* [Work order]
The word "securable" occurs in some of the lines below; copy each of those lines.

* [Available records]
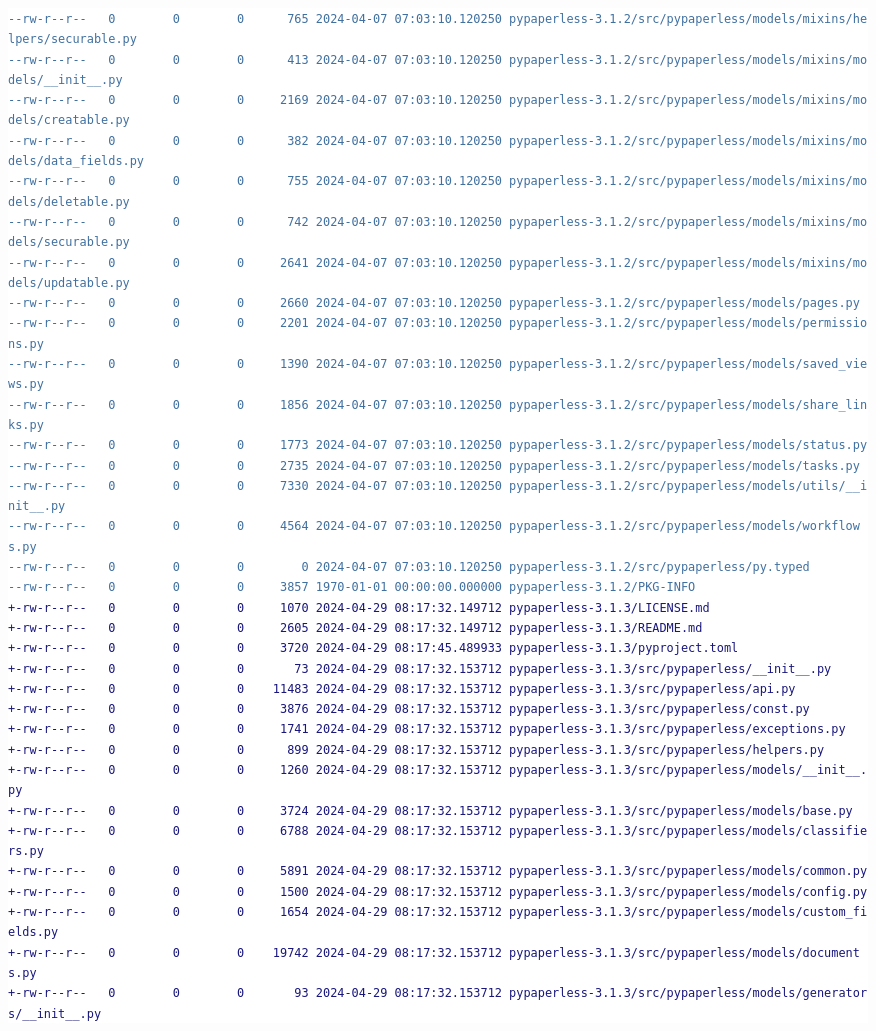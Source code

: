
 ```diff
--rw-r--r--   0        0        0      765 2024-04-07 07:03:10.120250 pypaperless-3.1.2/src/pypaperless/models/mixins/helpers/securable.py
--rw-r--r--   0        0        0      413 2024-04-07 07:03:10.120250 pypaperless-3.1.2/src/pypaperless/models/mixins/models/__init__.py
--rw-r--r--   0        0        0     2169 2024-04-07 07:03:10.120250 pypaperless-3.1.2/src/pypaperless/models/mixins/models/creatable.py
--rw-r--r--   0        0        0      382 2024-04-07 07:03:10.120250 pypaperless-3.1.2/src/pypaperless/models/mixins/models/data_fields.py
--rw-r--r--   0        0        0      755 2024-04-07 07:03:10.120250 pypaperless-3.1.2/src/pypaperless/models/mixins/models/deletable.py
--rw-r--r--   0        0        0      742 2024-04-07 07:03:10.120250 pypaperless-3.1.2/src/pypaperless/models/mixins/models/securable.py
--rw-r--r--   0        0        0     2641 2024-04-07 07:03:10.120250 pypaperless-3.1.2/src/pypaperless/models/mixins/models/updatable.py
--rw-r--r--   0        0        0     2660 2024-04-07 07:03:10.120250 pypaperless-3.1.2/src/pypaperless/models/pages.py
--rw-r--r--   0        0        0     2201 2024-04-07 07:03:10.120250 pypaperless-3.1.2/src/pypaperless/models/permissions.py
--rw-r--r--   0        0        0     1390 2024-04-07 07:03:10.120250 pypaperless-3.1.2/src/pypaperless/models/saved_views.py
--rw-r--r--   0        0        0     1856 2024-04-07 07:03:10.120250 pypaperless-3.1.2/src/pypaperless/models/share_links.py
--rw-r--r--   0        0        0     1773 2024-04-07 07:03:10.120250 pypaperless-3.1.2/src/pypaperless/models/status.py
--rw-r--r--   0        0        0     2735 2024-04-07 07:03:10.120250 pypaperless-3.1.2/src/pypaperless/models/tasks.py
--rw-r--r--   0        0        0     7330 2024-04-07 07:03:10.120250 pypaperless-3.1.2/src/pypaperless/models/utils/__init__.py
--rw-r--r--   0        0        0     4564 2024-04-07 07:03:10.120250 pypaperless-3.1.2/src/pypaperless/models/workflows.py
--rw-r--r--   0        0        0        0 2024-04-07 07:03:10.120250 pypaperless-3.1.2/src/pypaperless/py.typed
--rw-r--r--   0        0        0     3857 1970-01-01 00:00:00.000000 pypaperless-3.1.2/PKG-INFO
+-rw-r--r--   0        0        0     1070 2024-04-29 08:17:32.149712 pypaperless-3.1.3/LICENSE.md
+-rw-r--r--   0        0        0     2605 2024-04-29 08:17:32.149712 pypaperless-3.1.3/README.md
+-rw-r--r--   0        0        0     3720 2024-04-29 08:17:45.489933 pypaperless-3.1.3/pyproject.toml
+-rw-r--r--   0        0        0       73 2024-04-29 08:17:32.153712 pypaperless-3.1.3/src/pypaperless/__init__.py
+-rw-r--r--   0        0        0    11483 2024-04-29 08:17:32.153712 pypaperless-3.1.3/src/pypaperless/api.py
+-rw-r--r--   0        0        0     3876 2024-04-29 08:17:32.153712 pypaperless-3.1.3/src/pypaperless/const.py
+-rw-r--r--   0        0        0     1741 2024-04-29 08:17:32.153712 pypaperless-3.1.3/src/pypaperless/exceptions.py
+-rw-r--r--   0        0        0      899 2024-04-29 08:17:32.153712 pypaperless-3.1.3/src/pypaperless/helpers.py
+-rw-r--r--   0        0        0     1260 2024-04-29 08:17:32.153712 pypaperless-3.1.3/src/pypaperless/models/__init__.py
+-rw-r--r--   0        0        0     3724 2024-04-29 08:17:32.153712 pypaperless-3.1.3/src/pypaperless/models/base.py
+-rw-r--r--   0        0        0     6788 2024-04-29 08:17:32.153712 pypaperless-3.1.3/src/pypaperless/models/classifiers.py
+-rw-r--r--   0        0        0     5891 2024-04-29 08:17:32.153712 pypaperless-3.1.3/src/pypaperless/models/common.py
+-rw-r--r--   0        0        0     1500 2024-04-29 08:17:32.153712 pypaperless-3.1.3/src/pypaperless/models/config.py
+-rw-r--r--   0        0        0     1654 2024-04-29 08:17:32.153712 pypaperless-3.1.3/src/pypaperless/models/custom_fields.py
+-rw-r--r--   0        0        0    19742 2024-04-29 08:17:32.153712 pypaperless-3.1.3/src/pypaperless/models/documents.py
+-rw-r--r--   0        0        0       93 2024-04-29 08:17:32.153712 pypaperless-3.1.3/src/pypaperless/models/generators/__init__.py
```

* [Solution to the problem]
--rw-r--r--   0        0        0      765 2024-04-07 07:03:10.120250 pypaperless-3.1.2/src/pypaperless/models/mixins/helpers/securable.py
--rw-r--r--   0        0        0      742 2024-04-07 07:03:10.120250 pypaperless-3.1.2/src/pypaperless/models/mixins/models/securable.py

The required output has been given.